We love our children, and we love to see them get along with their siblings at all times. However, this is not a possibility, since it’s the nature of siblings to fight with one another…sometimes, constantly and over the smallest of details. It’s tough to play referee between them, and sometimes it’s a little messy. I have some ideas to help sibling conflict. Teach them to negotiate resolutions while maintaining a little bit of your sanity.
Let Them Work It Out Alone
Yeah, this is the “hands off” approach, but that doesn’t imply that you don’t care or pay attention. In fact, this is when you finally get to use your highly developed spy techniques for good. Eavesdrop on what they are saying, how they are saying it and noting the different approaches each of them takes in order to work through a conflict. Don’t jump in just to keep the peace immediately, but, rather, let them take the journey to its conclusion on their own. There are many lessons they can learn from this process, and you may even pick up a tip or two along the way. They are often more in tune with their real emotions, where we adults are trained and conditioned to react one way or another, so allow the purity of their opinions and processes work themselves out. You may be pleasantly surprised.

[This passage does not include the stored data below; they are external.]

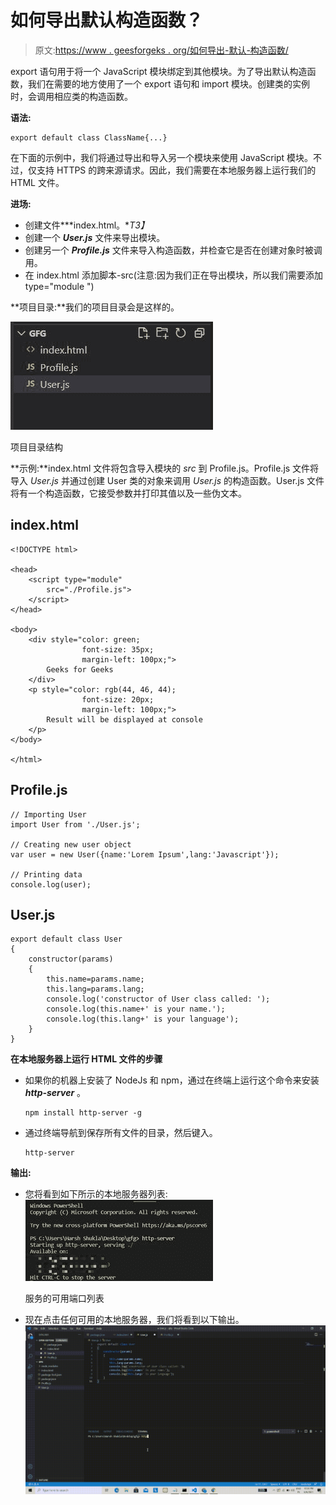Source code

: # 如何导出默认构造函数？

> 原文:[https://www . geesforgeks . org/如何导出-默认-构造函数/](https://www.geeksforgeeks.org/how-to-export-default-constructors/)

export 语句用于将一个 JavaScript 模块绑定到其他模块。为了导出默认构造函数，我们在需要的地方使用了一个 export 语句和 import 模块。创建类的实例时，会调用相应类的构造函数。

**语法:**

```
export default class ClassName{...}
```

在下面的示例中，我们将通过导出和导入另一个模块来使用 JavaScript 模块。不过，仅支持 HTTPS 的跨来源请求。因此，我们需要在本地服务器上运行我们的 HTML 文件。

**进场:**

*   创建文件***index.html。**T3】*
*   创建一个 ***User.js*** 文件来导出模块。
*   创建另一个 ***Profile.js*** 文件来导入构造函数，并检查它是否在创建对象时被调用。
*   在 index.html 添加脚本-src(注意:因为我们正在导出模块，所以我们需要添加 type="module ")

**项目目录:**我们的项目目录会是这样的。

![](img/f7efb70e5940fe42433872ad652debda.png)

项目目录结构

**示例:**index.html 文件将包含导入模块的 *src* 到 Profile.js。Profile.js 文件将导入 *User.js* 并通过创建 User 类的对象来调用 *User.js* 的构造函数。User.js 文件将有一个构造函数，它接受参数并打印其值以及一些伪文本。

## index.html

```
<!DOCTYPE html>

<head>
    <script type="module" 
        src="./Profile.js">
    </script>
</head>

<body>
    <div style="color: green; 
                font-size: 35px; 
                margin-left: 100px;">
        Geeks for Geeks
    </div>
    <p style="color: rgb(44, 46, 44); 
                font-size: 20px; 
                margin-left: 100px;">
        Result will be displayed at console
    </p>
</body>

</html>
```

## Profile.js

```
// Importing User
import User from './User.js';

// Creating new user object
var user = new User({name:'Lorem Ipsum',lang:'Javascript'});

// Printing data
console.log(user);
```

## User.js

```
export default class User
{
    constructor(params)
    {
        this.name=params.name;
        this.lang=params.lang;
        console.log('constructor of User class called: ');
        console.log(this.name+' is your name.');
        console.log(this.lang+' is your language');
    }
}
```

**在本地服务器上运行 HTML 文件的步骤**

*   如果你的机器上安装了 NodeJs 和 npm，通过在终端上运行这个命令来安装 ***http-server*** 。

    ```
    npm install http-server -g
    ```

*   通过终端导航到保存所有文件的目录，然后键入。

    ```
    http-server
    ```

**输出:**

*   您将看到如下所示的本地服务器列表:
    ![](img/6f9df4bc404b2d8b372bbb6fb2494427.png)

    服务的可用端口列表

*   现在点击任何可用的本地服务器，我们将看到以下输出。
    ![](img/b07b8f92ab19e0d4d0c02a971c3b1fde.png)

Be a Mediator, Not a Dictator
It does no one any good to jump in the middle of a disagreement between young siblings and begin to dictate how they should act, respond or where they need to go in order to calm things down. This only puts up a speed bump (at best) in the middle of things, and may even create a worse situation by forcing them to clam up and just stew on the situation instead of working through it. Instead, remain calm and the voice of reason between them as you attempt to lobby for both sides. Ask questions of each of them to help them both to see the other side of the argument. As you go along, create a path for each of them to take that will allow for a compromise and a full understanding of where the other sibling is coming from. Yes, this takes a great deal of time and even more patience, but the end result is worth it. This is a learning and bonding moment for all of you. Don’t let it pass you by.
Find the Humor
Humor is the best medicine for almost every situation in life. Many sibling disagreements come from things that we may consider to be “childish” or insignificant – to us. However, to our children, this is a monumental deal, so don’t treat it with disdain or disrespect. You may use humor, not in a sarcastic manner, but in a way to help alleviate the tension enough that things may be able to be talked about in a calmer manner. Lift the tension even a little, and words will become gentler and far more productive than in the heat of anger.
It’s all about bringing understanding, so find a route that works for all parties that build up instead of tearing down. It’s a simple thing to do, but not always easy. However, all the hard work is worth seeing your children find ways to work together and create a life-long bond that no one will be able to break.